Print the full listing exactly.

-=-=-=-=-

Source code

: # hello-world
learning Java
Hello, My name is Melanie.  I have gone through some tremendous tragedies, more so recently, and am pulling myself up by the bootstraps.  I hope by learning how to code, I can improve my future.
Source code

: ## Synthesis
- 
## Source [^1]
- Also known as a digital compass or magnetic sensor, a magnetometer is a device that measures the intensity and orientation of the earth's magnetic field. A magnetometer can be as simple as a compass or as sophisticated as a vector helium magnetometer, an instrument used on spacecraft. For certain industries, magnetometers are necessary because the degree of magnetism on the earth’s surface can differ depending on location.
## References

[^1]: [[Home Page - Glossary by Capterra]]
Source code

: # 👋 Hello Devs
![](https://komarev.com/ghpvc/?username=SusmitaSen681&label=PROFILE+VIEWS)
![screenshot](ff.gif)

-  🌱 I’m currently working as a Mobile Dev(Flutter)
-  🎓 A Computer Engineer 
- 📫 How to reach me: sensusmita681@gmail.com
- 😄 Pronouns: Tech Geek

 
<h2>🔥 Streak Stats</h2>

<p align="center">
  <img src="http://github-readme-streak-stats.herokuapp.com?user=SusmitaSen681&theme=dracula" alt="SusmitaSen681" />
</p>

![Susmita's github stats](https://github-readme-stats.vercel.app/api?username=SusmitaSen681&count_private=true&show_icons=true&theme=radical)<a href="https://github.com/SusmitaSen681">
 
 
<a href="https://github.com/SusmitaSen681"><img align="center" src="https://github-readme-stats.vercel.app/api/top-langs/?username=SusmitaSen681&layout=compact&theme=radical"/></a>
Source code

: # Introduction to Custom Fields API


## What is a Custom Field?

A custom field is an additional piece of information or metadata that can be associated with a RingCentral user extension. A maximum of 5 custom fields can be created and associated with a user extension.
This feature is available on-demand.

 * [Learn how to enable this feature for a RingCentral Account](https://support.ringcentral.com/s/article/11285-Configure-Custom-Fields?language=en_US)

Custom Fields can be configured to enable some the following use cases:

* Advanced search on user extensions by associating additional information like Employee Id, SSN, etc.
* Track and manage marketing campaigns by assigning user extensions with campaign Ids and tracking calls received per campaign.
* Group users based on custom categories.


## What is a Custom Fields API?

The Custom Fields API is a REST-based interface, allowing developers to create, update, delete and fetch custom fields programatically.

-=-=-=-=-

- YOUR RESPONSE -
Source code

: # hello-world
learning Java
Hello, My name is Melanie.  I have gone through some tremendous tragedies, more so recently, and am pulling myself up by the bootstraps.  I hope by learning how to code, I can improve my future.
Source code

: ## Synthesis
- 
## Source [^1]
- Also known as a digital compass or magnetic sensor, a magnetometer is a device that measures the intensity and orientation of the earth's magnetic field. A magnetometer can be as simple as a compass or as sophisticated as a vector helium magnetometer, an instrument used on spacecraft. For certain industries, magnetometers are necessary because the degree of magnetism on the earth’s surface can differ depending on location.
## References

[^1]: [[Home Page - Glossary by Capterra]]
Source code

: # 👋 Hello Devs
![](https://komarev.com/ghpvc/?username=SusmitaSen681&label=PROFILE+VIEWS)
![screenshot](ff.gif)

-  🌱 I’m currently working as a Mobile Dev(Flutter)
-  🎓 A Computer Engineer 
- 📫 How to reach me: sensusmita681@gmail.com
- 😄 Pronouns: Tech Geek

 
<h2>🔥 Streak Stats</h2>

<p align="center">
  <img src="http://github-readme-streak-stats.herokuapp.com?user=SusmitaSen681&theme=dracula" alt="SusmitaSen681" />
</p>

![Susmita's github stats](https://github-readme-stats.vercel.app/api?username=SusmitaSen681&count_private=true&show_icons=true&theme=radical)<a href="https://github.com/SusmitaSen681">
 
 
<a href="https://github.com/SusmitaSen681"><img align="center" src="https://github-readme-stats.vercel.app/api/top-langs/?username=SusmitaSen681&layout=compact&theme=radical"/></a>
Source code

: # Introduction to Custom Fields API


## What is a Custom Field?

A custom field is an additional piece of information or metadata that can be associated with a RingCentral user extension. A maximum of 5 custom fields can be created and associated with a user extension.
This feature is available on-demand.

 * [Learn how to enable this feature for a RingCentral Account](https://support.ringcentral.com/s/article/11285-Configure-Custom-Fields?language=en_US)

Custom Fields can be configured to enable some the following use cases:

* Advanced search on user extensions by associating additional information like Employee Id, SSN, etc.
* Track and manage marketing campaigns by assigning user extensions with campaign Ids and tracking calls received per campaign.
* Group users based on custom categories.


## What is a Custom Fields API?

The Custom Fields API is a REST-based interface, allowing developers to create, update, delete and fetch custom fields programatically.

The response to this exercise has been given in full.